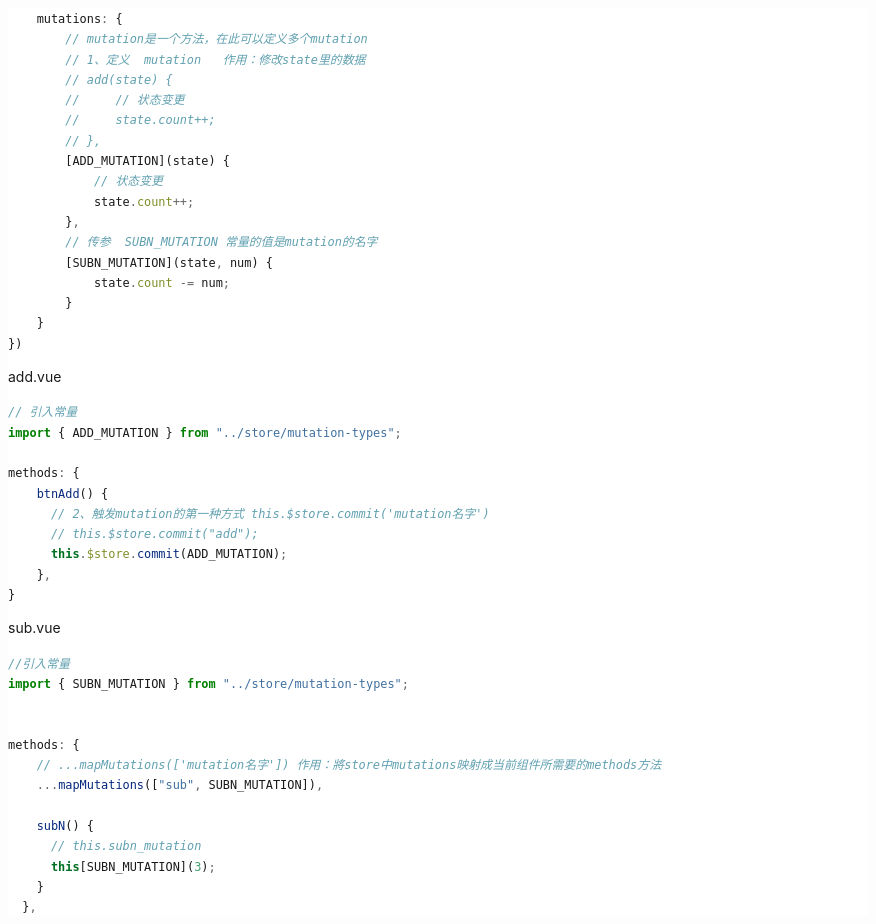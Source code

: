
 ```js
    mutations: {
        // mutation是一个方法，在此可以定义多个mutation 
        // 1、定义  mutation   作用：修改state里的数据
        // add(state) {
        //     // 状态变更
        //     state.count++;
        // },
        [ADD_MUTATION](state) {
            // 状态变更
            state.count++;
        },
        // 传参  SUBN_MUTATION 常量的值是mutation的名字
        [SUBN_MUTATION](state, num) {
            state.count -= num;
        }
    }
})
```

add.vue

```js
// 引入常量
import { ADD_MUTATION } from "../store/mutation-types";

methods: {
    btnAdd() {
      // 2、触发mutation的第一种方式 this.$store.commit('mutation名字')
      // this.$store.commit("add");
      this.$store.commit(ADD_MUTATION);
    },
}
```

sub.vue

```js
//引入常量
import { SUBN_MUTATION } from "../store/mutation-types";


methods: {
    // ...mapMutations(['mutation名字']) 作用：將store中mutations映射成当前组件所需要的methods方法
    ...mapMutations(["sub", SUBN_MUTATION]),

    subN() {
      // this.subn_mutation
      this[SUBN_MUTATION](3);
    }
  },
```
----
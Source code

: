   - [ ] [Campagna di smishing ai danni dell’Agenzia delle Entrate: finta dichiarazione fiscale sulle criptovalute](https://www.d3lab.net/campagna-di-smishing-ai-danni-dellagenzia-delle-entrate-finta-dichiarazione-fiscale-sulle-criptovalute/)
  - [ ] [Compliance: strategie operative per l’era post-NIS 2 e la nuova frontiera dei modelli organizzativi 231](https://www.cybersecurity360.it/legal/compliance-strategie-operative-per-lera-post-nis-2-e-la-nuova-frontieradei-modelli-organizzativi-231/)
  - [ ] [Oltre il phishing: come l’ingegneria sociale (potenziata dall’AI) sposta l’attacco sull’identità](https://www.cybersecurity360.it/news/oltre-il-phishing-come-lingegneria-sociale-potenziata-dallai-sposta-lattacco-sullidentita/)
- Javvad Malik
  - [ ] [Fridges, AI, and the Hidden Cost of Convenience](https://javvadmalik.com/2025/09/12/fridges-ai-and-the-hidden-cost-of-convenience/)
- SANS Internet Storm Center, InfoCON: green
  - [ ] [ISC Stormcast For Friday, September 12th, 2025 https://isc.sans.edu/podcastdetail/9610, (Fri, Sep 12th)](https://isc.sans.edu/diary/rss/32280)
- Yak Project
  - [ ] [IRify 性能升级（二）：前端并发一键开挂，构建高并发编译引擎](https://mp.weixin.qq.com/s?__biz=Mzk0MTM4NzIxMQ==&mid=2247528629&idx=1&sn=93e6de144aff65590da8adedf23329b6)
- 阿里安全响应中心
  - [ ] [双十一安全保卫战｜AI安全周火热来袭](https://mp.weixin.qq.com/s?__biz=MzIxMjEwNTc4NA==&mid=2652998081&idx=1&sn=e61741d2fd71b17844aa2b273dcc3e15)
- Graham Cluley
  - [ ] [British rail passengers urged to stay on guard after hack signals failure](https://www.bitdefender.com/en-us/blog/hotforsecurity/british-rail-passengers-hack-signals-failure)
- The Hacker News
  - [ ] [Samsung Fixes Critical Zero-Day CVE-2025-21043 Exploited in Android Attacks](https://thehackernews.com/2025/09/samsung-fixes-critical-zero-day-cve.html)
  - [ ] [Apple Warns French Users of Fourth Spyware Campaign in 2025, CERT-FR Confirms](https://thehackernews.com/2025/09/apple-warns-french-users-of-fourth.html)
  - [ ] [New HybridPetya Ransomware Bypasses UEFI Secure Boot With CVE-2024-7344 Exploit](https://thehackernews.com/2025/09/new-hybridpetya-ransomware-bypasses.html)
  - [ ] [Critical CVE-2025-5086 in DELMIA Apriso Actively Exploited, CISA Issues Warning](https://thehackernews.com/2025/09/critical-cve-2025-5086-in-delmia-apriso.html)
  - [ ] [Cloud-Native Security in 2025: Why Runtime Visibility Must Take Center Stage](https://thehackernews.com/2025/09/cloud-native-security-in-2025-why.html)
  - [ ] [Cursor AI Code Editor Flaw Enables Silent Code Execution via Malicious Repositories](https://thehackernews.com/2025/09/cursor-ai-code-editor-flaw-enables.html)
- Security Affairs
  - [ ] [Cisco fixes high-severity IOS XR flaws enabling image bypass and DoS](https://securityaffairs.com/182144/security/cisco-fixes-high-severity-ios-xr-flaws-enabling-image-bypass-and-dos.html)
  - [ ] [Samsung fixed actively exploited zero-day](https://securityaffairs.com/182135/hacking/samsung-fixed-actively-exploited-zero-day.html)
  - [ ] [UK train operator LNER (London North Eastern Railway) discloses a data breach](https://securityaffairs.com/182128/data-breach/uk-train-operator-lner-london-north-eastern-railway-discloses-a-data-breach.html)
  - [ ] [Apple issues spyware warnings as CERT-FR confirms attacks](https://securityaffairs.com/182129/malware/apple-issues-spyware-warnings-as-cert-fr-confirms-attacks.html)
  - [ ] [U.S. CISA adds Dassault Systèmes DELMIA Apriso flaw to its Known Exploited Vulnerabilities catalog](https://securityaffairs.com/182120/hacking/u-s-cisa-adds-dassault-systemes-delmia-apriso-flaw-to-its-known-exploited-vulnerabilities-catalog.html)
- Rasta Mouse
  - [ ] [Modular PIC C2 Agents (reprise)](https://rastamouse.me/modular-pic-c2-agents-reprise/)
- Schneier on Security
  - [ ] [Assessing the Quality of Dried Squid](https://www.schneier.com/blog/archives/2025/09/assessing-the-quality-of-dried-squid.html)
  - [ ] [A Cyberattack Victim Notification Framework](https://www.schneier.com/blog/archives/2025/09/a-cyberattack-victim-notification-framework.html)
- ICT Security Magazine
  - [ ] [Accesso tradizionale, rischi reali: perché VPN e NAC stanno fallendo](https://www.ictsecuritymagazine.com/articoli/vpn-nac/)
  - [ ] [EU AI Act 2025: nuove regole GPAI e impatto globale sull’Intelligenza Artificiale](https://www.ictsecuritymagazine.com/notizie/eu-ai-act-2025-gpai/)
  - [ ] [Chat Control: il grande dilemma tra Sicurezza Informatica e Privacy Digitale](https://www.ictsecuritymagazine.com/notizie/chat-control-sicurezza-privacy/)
----
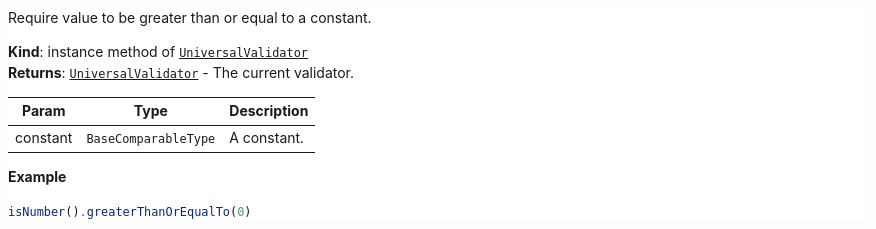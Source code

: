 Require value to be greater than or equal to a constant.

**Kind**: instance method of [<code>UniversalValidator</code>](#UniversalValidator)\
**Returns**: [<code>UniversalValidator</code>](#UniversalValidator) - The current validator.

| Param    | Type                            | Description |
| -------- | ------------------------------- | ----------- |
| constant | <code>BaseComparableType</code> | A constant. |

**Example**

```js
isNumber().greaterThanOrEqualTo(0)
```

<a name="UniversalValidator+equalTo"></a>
----
> **Goal of the exercise**
Using the listing, count the lines holding the word "ictsecuritymagazine" and write down that number alone.

> **Solution**
3